Dataset entries:
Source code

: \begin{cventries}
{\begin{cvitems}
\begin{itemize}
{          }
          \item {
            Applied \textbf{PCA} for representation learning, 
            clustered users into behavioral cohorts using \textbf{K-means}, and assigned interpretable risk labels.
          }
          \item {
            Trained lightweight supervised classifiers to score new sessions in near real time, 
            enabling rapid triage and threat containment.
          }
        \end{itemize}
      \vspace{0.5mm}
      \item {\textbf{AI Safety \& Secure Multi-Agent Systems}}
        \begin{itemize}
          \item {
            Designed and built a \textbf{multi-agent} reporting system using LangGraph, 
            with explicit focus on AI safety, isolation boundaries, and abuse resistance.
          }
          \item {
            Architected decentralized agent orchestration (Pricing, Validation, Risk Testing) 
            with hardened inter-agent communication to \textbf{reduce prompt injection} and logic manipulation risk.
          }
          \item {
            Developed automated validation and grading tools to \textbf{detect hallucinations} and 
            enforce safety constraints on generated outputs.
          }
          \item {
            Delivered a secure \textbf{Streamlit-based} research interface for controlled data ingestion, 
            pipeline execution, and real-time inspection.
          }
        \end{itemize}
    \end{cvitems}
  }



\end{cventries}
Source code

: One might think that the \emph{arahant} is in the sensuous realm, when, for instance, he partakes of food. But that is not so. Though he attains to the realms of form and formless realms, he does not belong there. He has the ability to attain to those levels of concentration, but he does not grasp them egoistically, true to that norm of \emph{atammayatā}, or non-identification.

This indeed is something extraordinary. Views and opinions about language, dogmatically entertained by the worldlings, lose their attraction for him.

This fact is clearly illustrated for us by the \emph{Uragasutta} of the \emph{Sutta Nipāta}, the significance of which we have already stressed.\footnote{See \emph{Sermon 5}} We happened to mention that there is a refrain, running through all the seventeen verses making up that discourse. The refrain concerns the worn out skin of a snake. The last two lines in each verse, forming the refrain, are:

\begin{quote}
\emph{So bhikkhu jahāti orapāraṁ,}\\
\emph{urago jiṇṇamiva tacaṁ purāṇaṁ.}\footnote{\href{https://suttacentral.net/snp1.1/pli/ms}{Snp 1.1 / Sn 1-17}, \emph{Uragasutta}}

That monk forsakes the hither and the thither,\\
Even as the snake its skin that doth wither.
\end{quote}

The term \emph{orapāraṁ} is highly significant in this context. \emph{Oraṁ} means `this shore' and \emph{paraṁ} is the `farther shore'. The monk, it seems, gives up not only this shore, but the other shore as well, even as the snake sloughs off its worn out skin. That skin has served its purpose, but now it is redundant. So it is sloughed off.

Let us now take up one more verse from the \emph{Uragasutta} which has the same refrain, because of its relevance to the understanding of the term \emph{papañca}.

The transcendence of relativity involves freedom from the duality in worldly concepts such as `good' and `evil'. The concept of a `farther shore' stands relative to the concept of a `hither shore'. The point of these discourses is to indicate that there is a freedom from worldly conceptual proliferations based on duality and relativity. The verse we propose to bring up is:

WHAT YOU NEED TO DO:
Which lines of the records above hold the word "snake"? Copy each of them.

RESULT OF THIS TASK:
This fact is clearly illustrated for us by the \emph{Uragasutta} of the \emph{Sutta Nipāta}, the significance of which we have already stressed.\footnote{See \emph{Sermon 5}} We happened to mention that there is a refrain, running through all the seventeen verses making up that discourse. The refrain concerns the worn out skin of a snake. The last two lines in each verse, forming the refrain, are:
Even as the snake its skin that doth wither.
The term \emph{orapāraṁ} is highly significant in this context. \emph{Oraṁ} means `this shore' and \emph{paraṁ} is the `farther shore'. The monk, it seems, gives up not only this shore, but the other shore as well, even as the snake sloughs off its worn out skin. That skin has served its purpose, but now it is redundant. So it is sloughed off.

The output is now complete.